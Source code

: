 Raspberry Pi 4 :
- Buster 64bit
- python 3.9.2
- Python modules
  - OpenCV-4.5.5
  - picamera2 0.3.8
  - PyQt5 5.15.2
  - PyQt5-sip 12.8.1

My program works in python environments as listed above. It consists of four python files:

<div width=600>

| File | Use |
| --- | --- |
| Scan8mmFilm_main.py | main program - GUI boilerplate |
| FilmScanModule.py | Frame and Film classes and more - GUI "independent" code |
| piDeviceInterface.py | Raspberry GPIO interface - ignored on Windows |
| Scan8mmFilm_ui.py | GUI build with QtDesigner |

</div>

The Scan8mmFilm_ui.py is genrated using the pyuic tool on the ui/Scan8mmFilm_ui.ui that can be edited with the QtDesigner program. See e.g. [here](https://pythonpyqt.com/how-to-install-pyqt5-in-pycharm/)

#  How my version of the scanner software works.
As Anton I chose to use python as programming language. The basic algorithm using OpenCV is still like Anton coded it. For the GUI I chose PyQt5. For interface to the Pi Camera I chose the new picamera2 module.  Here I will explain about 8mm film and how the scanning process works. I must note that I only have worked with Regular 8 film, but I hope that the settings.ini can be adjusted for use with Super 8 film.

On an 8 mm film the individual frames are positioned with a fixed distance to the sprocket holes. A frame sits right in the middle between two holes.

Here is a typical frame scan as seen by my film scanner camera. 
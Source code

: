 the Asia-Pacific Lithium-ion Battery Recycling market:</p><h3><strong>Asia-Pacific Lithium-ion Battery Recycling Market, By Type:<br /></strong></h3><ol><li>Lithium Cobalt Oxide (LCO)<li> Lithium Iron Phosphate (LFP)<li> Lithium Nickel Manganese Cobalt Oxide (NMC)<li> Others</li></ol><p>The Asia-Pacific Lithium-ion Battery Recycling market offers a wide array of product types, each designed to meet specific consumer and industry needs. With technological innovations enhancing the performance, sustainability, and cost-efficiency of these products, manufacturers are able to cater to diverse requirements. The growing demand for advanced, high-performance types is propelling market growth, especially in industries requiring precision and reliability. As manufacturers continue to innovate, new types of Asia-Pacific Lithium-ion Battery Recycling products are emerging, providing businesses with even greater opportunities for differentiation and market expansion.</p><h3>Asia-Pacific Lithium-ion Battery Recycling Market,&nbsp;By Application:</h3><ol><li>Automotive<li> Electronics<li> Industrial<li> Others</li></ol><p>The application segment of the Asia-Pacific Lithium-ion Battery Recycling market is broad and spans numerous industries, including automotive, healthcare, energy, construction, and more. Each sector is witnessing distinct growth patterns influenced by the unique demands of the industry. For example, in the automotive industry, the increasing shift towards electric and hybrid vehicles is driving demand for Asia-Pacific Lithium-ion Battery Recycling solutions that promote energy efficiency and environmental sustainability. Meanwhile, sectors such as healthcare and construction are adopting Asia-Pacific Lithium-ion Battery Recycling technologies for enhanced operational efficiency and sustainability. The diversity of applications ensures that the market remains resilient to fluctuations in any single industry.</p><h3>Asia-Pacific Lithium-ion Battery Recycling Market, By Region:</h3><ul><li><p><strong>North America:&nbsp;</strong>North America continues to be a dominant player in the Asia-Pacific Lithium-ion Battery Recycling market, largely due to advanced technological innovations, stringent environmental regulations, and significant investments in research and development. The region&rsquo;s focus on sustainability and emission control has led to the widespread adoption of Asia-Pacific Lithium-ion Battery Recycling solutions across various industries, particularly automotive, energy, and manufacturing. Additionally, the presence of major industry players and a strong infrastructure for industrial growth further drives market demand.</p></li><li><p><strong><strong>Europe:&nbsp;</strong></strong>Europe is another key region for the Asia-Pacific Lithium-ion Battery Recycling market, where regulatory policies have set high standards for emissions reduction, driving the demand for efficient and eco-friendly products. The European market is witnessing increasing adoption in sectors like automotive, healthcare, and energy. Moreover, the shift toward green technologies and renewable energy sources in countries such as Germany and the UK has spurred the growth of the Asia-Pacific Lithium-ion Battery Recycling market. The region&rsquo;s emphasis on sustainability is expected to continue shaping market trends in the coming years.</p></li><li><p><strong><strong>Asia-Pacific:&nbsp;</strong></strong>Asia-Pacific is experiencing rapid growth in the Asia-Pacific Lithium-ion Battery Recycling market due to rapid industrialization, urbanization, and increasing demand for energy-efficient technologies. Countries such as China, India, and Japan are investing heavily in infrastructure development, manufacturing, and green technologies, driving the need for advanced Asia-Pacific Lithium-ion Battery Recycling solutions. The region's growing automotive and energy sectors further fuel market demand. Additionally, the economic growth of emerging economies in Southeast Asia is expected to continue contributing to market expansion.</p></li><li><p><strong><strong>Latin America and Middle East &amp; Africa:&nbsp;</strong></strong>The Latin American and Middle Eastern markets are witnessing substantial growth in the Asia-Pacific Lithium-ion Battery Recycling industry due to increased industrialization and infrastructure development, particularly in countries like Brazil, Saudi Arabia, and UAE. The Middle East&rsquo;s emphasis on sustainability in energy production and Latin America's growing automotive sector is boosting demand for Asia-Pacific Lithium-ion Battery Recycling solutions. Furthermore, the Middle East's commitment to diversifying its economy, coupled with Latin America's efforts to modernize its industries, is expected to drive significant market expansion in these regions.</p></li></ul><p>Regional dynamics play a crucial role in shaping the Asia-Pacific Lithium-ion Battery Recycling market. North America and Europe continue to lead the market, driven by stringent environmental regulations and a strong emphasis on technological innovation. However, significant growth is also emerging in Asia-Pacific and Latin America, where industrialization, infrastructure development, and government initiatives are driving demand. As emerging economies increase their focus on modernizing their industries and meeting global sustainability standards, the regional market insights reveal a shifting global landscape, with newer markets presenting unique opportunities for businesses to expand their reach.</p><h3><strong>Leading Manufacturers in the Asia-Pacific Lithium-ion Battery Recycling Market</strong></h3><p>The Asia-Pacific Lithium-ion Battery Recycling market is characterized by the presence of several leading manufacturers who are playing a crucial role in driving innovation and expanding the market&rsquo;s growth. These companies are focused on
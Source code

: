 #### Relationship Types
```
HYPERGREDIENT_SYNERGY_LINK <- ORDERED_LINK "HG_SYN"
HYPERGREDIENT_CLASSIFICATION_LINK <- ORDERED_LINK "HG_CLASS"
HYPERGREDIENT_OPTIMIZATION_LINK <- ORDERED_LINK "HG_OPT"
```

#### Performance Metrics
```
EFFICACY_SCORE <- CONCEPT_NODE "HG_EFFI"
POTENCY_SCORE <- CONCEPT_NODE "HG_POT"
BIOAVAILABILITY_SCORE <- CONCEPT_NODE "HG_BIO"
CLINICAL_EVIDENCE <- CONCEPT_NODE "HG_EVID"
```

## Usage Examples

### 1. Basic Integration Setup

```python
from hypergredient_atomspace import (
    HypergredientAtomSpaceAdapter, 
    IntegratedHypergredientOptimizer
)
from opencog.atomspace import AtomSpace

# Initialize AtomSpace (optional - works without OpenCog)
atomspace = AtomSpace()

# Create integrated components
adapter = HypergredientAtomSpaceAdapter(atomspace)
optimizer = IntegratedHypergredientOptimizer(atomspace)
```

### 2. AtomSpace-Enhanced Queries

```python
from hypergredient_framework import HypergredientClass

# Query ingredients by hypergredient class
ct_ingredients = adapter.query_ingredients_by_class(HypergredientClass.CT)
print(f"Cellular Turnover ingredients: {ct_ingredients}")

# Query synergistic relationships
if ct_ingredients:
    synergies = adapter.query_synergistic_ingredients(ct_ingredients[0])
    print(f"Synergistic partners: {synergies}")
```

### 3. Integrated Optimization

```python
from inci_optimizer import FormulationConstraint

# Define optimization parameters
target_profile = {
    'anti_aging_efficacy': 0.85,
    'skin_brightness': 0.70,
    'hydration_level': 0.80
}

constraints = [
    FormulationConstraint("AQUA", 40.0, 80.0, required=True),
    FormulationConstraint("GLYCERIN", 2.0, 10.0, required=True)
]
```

******************************

> What you are asked to do
Give back, verbatim, the lines from the top of the entries above through the line containing "GUI boilerplate |".

> Answer for the task
Source code

: Raspberry Pi 4 :
- Buster 64bit
- python 3.9.2
- Python modules
  - OpenCV-4.5.5
  - picamera2 0.3.8
  - PyQt5 5.15.2
  - PyQt5-sip 12.8.1

My program works in python environments as listed above. It consists of four python files:

<div width=600>

| File | Use |
| --- | --- |
| Scan8mmFilm_main.py | main program - GUI boilerplate |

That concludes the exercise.